* Work to complete *
Each line of the listing below should come back exactly as it is.

---------- Exercise materials

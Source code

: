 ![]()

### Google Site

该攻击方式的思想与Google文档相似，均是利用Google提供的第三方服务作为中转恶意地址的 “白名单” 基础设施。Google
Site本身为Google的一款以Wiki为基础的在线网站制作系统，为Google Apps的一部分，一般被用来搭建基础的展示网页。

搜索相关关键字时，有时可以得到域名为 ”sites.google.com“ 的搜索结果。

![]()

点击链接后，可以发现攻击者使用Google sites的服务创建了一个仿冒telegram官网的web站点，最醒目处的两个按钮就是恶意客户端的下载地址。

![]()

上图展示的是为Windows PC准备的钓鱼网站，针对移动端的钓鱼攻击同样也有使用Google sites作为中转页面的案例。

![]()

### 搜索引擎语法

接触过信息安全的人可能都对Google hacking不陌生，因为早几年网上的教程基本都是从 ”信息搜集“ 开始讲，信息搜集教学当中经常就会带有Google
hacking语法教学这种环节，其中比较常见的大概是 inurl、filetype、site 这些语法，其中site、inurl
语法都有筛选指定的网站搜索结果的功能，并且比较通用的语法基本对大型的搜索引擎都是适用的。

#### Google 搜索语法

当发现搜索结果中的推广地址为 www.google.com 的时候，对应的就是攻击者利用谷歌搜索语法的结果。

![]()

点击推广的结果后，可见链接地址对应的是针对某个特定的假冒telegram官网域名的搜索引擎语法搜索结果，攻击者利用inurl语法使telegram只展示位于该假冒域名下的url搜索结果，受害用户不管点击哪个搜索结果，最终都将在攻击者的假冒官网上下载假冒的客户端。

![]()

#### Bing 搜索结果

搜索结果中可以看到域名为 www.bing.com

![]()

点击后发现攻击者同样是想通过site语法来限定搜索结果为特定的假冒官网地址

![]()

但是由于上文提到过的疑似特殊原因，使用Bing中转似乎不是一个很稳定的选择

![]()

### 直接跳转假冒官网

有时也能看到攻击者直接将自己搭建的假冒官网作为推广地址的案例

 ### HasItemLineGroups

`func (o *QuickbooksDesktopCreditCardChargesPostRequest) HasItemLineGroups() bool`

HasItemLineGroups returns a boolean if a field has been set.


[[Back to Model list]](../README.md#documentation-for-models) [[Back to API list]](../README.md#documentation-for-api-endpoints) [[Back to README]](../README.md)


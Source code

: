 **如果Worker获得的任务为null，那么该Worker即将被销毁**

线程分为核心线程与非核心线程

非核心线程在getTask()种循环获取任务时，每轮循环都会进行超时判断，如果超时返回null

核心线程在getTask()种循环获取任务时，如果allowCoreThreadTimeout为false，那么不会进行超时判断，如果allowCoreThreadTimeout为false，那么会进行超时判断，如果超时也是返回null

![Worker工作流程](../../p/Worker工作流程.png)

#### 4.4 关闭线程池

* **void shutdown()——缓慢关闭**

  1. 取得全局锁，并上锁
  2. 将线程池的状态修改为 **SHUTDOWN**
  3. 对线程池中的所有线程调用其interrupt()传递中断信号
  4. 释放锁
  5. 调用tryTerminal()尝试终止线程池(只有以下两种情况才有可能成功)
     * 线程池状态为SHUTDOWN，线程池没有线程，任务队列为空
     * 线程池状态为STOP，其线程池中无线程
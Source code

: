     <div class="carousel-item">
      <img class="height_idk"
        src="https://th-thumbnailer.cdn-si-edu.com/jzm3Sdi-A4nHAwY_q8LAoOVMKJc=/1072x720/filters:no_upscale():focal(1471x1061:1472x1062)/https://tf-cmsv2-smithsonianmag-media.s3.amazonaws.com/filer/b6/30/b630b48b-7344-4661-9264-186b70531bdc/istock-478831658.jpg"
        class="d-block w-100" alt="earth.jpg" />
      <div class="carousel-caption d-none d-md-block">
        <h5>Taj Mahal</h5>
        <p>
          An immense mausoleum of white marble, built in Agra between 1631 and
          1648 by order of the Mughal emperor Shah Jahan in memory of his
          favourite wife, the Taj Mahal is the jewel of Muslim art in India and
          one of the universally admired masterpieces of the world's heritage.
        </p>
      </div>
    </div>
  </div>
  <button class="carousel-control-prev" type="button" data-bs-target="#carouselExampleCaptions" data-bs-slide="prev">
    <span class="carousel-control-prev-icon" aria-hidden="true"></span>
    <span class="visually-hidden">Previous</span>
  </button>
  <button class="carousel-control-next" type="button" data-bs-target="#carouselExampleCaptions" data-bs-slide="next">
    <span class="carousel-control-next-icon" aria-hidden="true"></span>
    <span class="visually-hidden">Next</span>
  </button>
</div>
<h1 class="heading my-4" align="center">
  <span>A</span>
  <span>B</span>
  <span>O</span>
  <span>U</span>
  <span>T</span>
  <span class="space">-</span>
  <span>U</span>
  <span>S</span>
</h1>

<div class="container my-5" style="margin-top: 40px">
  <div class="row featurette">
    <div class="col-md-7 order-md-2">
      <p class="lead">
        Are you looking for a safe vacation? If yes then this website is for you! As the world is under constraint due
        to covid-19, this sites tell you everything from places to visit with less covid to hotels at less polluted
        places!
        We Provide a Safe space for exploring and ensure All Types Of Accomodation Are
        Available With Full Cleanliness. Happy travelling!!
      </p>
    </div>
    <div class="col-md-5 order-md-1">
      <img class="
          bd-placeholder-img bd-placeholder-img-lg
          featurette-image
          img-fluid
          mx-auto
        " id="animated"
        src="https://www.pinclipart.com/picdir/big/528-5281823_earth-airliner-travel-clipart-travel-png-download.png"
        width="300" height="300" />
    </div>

--------------------

* Problem solution *
Source code

: ![]()

### Google Site

该攻击方式的思想与Google文档相似，均是利用Google提供的第三方服务作为中转恶意地址的 “白名单” 基础设施。Google
Site本身为Google的一款以Wiki为基础的在线网站制作系统，为Google Apps的一部分，一般被用来搭建基础的展示网页。

搜索相关关键字时，有时可以得到域名为 ”sites.google.com“ 的搜索结果。

![]()

点击链接后，可以发现攻击者使用Google sites的服务创建了一个仿冒telegram官网的web站点，最醒目处的两个按钮就是恶意客户端的下载地址。

![]()

上图展示的是为Windows PC准备的钓鱼网站，针对移动端的钓鱼攻击同样也有使用Google sites作为中转页面的案例。

![]()

### 搜索引擎语法

接触过信息安全的人可能都对Google hacking不陌生，因为早几年网上的教程基本都是从 ”信息搜集“ 开始讲，信息搜集教学当中经常就会带有Google
hacking语法教学这种环节，其中比较常见的大概是 inurl、filetype、site 这些语法，其中site、inurl
语法都有筛选指定的网站搜索结果的功能，并且比较通用的语法基本对大型的搜索引擎都是适用的。

#### Google 搜索语法

当发现搜索结果中的推广地址为 www.google.com 的时候，对应的就是攻击者利用谷歌搜索语法的结果。

![]()

点击推广的结果后，可见链接地址对应的是针对某个特定的假冒telegram官网域名的搜索引擎语法搜索结果，攻击者利用inurl语法使telegram只展示位于该假冒域名下的url搜索结果，受害用户不管点击哪个搜索结果，最终都将在攻击者的假冒官网上下载假冒的客户端。

![]()

#### Bing 搜索结果

搜索结果中可以看到域名为 www.bing.com

![]()

点击后发现攻击者同样是想通过site语法来限定搜索结果为特定的假冒官网地址

![]()

但是由于上文提到过的疑似特殊原因，使用Bing中转似乎不是一个很稳定的选择

![]()

### 直接跳转假冒官网

有时也能看到攻击者直接将自己搭建的假冒官网作为推广地址的案例

 ### HasItemLineGroups

`func (o *QuickbooksDesktopCreditCardChargesPostRequest) HasItemLineGroups() bool`

HasItemLineGroups returns a boolean if a field has been set.


[[Back to Model list]](../README.md#documentation-for-models) [[Back to API list]](../README.md#documentation-for-api-endpoints) [[Back to README]](../README.md)


Source code

: **如果Worker获得的任务为null，那么该Worker即将被销毁**

线程分为核心线程与非核心线程

非核心线程在getTask()种循环获取任务时，每轮循环都会进行超时判断，如果超时返回null

核心线程在getTask()种循环获取任务时，如果allowCoreThreadTimeout为false，那么不会进行超时判断，如果allowCoreThreadTimeout为false，那么会进行超时判断，如果超时也是返回null

![Worker工作流程](../../p/Worker工作流程.png)

#### 4.4 关闭线程池

* **void shutdown()——缓慢关闭**

  1. 取得全局锁，并上锁
  2. 将线程池的状态修改为 **SHUTDOWN**
  3. 对线程池中的所有线程调用其interrupt()传递中断信号
  4. 释放锁
  5. 调用tryTerminal()尝试终止线程池(只有以下两种情况才有可能成功)
     * 线程池状态为SHUTDOWN，线程池没有线程，任务队列为空
     * 线程池状态为STOP，其线程池中无线程
Source code

:     <div class="carousel-item">
      <img class="height_idk"
        src="https://th-thumbnailer.cdn-si-edu.com/jzm3Sdi-A4nHAwY_q8LAoOVMKJc=/1072x720/filters:no_upscale():focal(1471x1061:1472x1062)/https://tf-cmsv2-smithsonianmag-media.s3.amazonaws.com/filer/b6/30/b630b48b-7344-4661-9264-186b70531bdc/istock-478831658.jpg"
        class="d-block w-100" alt="earth.jpg" />
      <div class="carousel-caption d-none d-md-block">
        <h5>Taj Mahal</h5>
        <p>
          An immense mausoleum of white marble, built in Agra between 1631 and
          1648 by order of the Mughal emperor Shah Jahan in memory of his
          favourite wife, the Taj Mahal is the jewel of Muslim art in India and
          one of the universally admired masterpieces of the world's heritage.
        </p>
      </div>
    </div>
  </div>
  <button class="carousel-control-prev" type="button" data-bs-target="#carouselExampleCaptions" data-bs-slide="prev">
    <span class="carousel-control-prev-icon" aria-hidden="true"></span>
    <span class="visually-hidden">Previous</span>
  </button>
  <button class="carousel-control-next" type="button" data-bs-target="#carouselExampleCaptions" data-bs-slide="next">
    <span class="carousel-control-next-icon" aria-hidden="true"></span>
    <span class="visually-hidden">Next</span>
  </button>
</div>
<h1 class="heading my-4" align="center">
  <span>A</span>
  <span>B</span>
  <span>O</span>
  <span>U</span>
  <span>T</span>
  <span class="space">-</span>
  <span>U</span>
  <span>S</span>
</h1>

<div class="container my-5" style="margin-top: 40px">
  <div class="row featurette">
    <div class="col-md-7 order-md-2">
      <p class="lead">
        Are you looking for a safe vacation? If yes then this website is for you! As the world is under constraint due
        to covid-19, this sites tell you everything from places to visit with less covid to hotels at less polluted
        places!
        We Provide a Safe space for exploring and ensure All Types Of Accomodation Are
        Available With Full Cleanliness. Happy travelling!!
      </p>
    </div>
    <div class="col-md-5 order-md-1">
      <img class="
          bd-placeholder-img bd-placeholder-img-lg
          featurette-image
          img-fluid
          mx-auto
        " id="animated"
        src="https://www.pinclipart.com/picdir/big/528-5281823_earth-airliner-travel-clipart-travel-png-download.png"
        width="300" height="300" />
    </div>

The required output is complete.